Well aware of Saul Alinsky’s Radical Rule #5, which says “Ridicule is man’s most potent weapon,” Avaaz recently joined the gun control effort by bringing the “heartbreak of gun violence directly to Congress’ doorstep.” Within hours of the shooting, the group somehow managed to be driving three ‘Outside Ebbing, Missouri’-style billboards around Senator Marco Rubio’s Florida office. The billboards read, “Slaughtered in school,” “And still no gun control?” and “How come, Marco Rubio?”
Next up on the Avaaz agenda is to participate in the effort to shame lawmakers into submission via the March for Our Lives, which converges on Washington DC’s Pennsylvania Avenue on March 24th.
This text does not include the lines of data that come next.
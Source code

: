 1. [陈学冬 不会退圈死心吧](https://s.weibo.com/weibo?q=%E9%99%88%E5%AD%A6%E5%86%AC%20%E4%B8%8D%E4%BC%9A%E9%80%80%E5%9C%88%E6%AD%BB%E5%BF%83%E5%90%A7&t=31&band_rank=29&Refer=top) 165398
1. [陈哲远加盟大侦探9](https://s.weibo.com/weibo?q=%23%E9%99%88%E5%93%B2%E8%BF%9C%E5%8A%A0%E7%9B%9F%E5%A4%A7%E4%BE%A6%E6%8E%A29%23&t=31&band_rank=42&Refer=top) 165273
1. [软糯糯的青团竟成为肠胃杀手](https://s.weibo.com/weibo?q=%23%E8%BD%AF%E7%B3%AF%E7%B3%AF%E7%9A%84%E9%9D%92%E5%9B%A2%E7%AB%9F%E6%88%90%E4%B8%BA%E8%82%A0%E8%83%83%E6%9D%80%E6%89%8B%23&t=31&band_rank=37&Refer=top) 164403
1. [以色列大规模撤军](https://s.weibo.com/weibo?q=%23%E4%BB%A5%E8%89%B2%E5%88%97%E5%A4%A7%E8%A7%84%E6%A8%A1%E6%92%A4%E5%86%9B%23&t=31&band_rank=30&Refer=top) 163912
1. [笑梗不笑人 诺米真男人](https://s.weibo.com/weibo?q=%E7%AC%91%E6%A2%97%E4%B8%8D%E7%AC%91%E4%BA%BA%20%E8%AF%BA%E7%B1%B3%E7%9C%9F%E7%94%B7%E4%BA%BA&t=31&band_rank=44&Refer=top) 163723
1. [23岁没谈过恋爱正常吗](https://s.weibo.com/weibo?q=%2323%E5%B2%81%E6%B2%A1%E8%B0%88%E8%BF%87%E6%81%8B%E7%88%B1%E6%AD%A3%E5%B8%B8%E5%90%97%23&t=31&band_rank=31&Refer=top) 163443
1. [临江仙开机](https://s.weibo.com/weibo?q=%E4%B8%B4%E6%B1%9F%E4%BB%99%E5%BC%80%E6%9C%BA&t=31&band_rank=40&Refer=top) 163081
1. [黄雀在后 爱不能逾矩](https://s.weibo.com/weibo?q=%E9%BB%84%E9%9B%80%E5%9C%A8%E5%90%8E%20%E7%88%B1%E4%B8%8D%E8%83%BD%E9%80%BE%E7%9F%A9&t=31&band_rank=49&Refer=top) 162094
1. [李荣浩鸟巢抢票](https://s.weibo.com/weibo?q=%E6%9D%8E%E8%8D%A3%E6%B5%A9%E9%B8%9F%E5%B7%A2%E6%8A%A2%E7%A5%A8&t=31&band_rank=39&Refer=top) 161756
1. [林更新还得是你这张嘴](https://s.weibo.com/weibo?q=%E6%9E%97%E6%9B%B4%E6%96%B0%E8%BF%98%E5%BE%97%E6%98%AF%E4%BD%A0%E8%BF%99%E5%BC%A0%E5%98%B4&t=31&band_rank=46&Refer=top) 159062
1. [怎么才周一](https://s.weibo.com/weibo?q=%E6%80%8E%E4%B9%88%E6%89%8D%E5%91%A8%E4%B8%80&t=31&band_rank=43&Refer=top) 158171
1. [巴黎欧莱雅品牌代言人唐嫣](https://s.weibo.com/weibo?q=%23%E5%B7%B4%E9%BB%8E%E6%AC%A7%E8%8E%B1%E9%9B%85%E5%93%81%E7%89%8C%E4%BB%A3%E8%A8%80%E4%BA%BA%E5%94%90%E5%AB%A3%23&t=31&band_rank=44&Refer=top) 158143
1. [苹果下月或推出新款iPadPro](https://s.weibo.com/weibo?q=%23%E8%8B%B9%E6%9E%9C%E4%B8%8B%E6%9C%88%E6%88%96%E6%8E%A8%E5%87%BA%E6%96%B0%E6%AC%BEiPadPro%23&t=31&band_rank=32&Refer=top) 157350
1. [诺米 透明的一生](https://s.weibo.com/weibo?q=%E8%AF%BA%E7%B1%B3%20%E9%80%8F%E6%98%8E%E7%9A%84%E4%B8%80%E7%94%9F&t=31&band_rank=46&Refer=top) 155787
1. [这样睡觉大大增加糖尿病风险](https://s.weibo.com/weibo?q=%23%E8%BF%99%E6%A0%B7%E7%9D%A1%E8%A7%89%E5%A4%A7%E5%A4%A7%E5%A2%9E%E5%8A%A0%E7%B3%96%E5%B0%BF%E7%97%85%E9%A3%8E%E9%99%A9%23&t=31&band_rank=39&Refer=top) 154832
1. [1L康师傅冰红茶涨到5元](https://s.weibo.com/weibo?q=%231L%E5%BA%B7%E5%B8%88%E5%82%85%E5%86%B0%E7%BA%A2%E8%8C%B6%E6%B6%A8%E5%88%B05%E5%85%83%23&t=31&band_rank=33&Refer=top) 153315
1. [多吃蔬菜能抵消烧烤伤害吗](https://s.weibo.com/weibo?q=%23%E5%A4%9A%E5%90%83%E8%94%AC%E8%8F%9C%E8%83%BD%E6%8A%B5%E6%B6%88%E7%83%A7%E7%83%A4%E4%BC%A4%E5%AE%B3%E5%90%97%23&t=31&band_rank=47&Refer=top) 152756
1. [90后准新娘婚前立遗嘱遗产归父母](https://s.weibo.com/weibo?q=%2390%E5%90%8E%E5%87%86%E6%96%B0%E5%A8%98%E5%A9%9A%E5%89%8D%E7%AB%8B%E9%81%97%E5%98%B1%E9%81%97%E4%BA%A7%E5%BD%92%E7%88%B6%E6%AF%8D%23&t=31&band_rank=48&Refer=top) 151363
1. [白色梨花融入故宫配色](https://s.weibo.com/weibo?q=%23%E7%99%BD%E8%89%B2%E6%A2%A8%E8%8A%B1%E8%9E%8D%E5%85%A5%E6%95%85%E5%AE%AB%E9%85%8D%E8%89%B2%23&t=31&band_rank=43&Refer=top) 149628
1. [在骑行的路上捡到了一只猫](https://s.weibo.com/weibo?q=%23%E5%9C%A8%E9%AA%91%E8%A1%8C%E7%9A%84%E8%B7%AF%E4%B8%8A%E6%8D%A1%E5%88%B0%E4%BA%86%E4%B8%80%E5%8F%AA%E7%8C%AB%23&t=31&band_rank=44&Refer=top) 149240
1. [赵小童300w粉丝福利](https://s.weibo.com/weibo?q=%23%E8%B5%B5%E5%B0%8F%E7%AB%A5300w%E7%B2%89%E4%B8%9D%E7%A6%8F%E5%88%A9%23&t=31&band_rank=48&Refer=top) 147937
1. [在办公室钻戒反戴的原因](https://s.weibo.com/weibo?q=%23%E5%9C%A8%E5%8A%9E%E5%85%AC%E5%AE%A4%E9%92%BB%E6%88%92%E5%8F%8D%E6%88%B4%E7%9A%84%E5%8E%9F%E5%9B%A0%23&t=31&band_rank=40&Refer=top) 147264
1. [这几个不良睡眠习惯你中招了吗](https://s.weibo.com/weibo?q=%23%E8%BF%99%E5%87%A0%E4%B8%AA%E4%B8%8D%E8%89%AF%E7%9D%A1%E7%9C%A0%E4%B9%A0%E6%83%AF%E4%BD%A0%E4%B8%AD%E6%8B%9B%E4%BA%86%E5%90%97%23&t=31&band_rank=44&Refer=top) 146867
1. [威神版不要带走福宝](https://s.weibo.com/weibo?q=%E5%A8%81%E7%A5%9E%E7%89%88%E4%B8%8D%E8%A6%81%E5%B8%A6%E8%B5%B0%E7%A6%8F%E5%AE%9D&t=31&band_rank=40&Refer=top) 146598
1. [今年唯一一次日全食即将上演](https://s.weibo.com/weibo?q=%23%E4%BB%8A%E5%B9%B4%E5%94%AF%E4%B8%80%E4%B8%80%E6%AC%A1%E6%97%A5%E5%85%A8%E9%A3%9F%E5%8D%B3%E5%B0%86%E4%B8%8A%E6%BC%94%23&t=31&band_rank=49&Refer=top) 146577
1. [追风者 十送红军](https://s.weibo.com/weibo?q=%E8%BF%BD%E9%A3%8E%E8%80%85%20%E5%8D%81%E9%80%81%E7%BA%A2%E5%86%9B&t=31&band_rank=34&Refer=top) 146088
In the run-up to that event, just as they did in Paris on behalf of climate change, Avaaz has placed 7,000 pairs of empty shoes on the lawn of the US Capitol. Avaaz says the shoes “represent the number of children who died because of gun violence.”
To demand Congress “honor kids with gun control,” Avaaz collected shoes from celebrities, family members of gun violence victims, as well as everyday anti-Second Amendment citizens from every liberal blue state in America.
The problem with hauling all that footwear to the Capitol is that Time Magazine only “counted six adults and 35 children killed in [Parkland-type] school shootings” since 2013. The New York Times analysis of the Gun Violence Archive, “tallied 239 school shootings since 2014, including those on college campuses, resulting in 138 deaths.”
That’s why the Avaaz effort “memorializes the 7,000 children who have been killed by gun violence since the Sandy Hook school shooting” with roughly one shoe for every child the CDC claims died since December 2012.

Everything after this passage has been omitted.